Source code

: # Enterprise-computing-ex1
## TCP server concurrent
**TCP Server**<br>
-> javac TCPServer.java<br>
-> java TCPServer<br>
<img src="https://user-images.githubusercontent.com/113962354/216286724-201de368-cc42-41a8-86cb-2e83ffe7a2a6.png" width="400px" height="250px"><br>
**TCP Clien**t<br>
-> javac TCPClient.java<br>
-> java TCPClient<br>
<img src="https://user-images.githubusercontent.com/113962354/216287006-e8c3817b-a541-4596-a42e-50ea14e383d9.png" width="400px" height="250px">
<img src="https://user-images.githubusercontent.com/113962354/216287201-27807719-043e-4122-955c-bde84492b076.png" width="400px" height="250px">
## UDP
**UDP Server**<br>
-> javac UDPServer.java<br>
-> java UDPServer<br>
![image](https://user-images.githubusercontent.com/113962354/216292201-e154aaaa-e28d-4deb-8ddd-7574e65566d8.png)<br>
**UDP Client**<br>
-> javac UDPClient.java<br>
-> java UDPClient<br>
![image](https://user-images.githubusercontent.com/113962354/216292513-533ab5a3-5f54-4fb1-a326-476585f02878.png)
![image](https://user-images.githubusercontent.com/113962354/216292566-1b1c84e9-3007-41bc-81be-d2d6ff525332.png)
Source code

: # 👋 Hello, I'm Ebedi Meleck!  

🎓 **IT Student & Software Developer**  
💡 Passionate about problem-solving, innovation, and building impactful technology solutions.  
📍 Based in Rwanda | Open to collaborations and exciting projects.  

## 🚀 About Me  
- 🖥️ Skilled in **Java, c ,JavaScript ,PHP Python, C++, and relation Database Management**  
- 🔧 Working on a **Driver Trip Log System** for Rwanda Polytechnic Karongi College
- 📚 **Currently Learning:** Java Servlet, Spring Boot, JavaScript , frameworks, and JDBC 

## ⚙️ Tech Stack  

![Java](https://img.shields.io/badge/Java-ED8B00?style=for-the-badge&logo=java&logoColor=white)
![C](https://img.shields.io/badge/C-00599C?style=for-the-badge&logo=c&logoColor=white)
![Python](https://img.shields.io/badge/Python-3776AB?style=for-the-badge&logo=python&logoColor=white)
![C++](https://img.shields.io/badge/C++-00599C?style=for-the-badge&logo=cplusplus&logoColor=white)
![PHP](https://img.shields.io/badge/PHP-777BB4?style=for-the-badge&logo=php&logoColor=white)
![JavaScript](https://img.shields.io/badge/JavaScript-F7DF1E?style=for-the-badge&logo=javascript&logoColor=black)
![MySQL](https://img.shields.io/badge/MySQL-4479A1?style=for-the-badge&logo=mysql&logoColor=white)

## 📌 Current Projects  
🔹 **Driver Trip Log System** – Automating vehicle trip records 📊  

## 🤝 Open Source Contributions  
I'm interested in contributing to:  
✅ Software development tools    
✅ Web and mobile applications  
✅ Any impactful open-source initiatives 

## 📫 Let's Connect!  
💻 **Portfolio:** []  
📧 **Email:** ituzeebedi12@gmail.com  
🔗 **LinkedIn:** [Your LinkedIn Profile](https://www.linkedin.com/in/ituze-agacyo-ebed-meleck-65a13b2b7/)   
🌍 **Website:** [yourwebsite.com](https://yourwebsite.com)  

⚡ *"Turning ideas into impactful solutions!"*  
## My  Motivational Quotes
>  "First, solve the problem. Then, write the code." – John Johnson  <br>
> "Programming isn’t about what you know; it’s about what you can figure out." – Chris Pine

────────────────────

→ **TRY IT**
Beginning at the line with "I'm interested in" and ending at the last line of the entries, print every line exactly.

→ **RESULT FOR THIS EXERCISE**
I'm interested in contributing to:  
✅ Software development tools    
✅ Web and mobile applications  
✅ Any impactful open-source initiatives 

## 📫 Let's Connect!  
💻 **Portfolio:** []  
📧 **Email:** ituzeebedi12@gmail.com  
🔗 **LinkedIn:** [Your LinkedIn Profile](https://www.linkedin.com/in/ituze-agacyo-ebed-meleck-65a13b2b7/)   
🌍 **Website:** [yourwebsite.com](https://yourwebsite.com)  

⚡ *"Turning ideas into impactful solutions!"*  
## My  Motivational Quotes
>  "First, solve the problem. Then, write the code." – John Johnson  <br>
> "Programming isn’t about what you know; it’s about what you can figure out." – Chris Pine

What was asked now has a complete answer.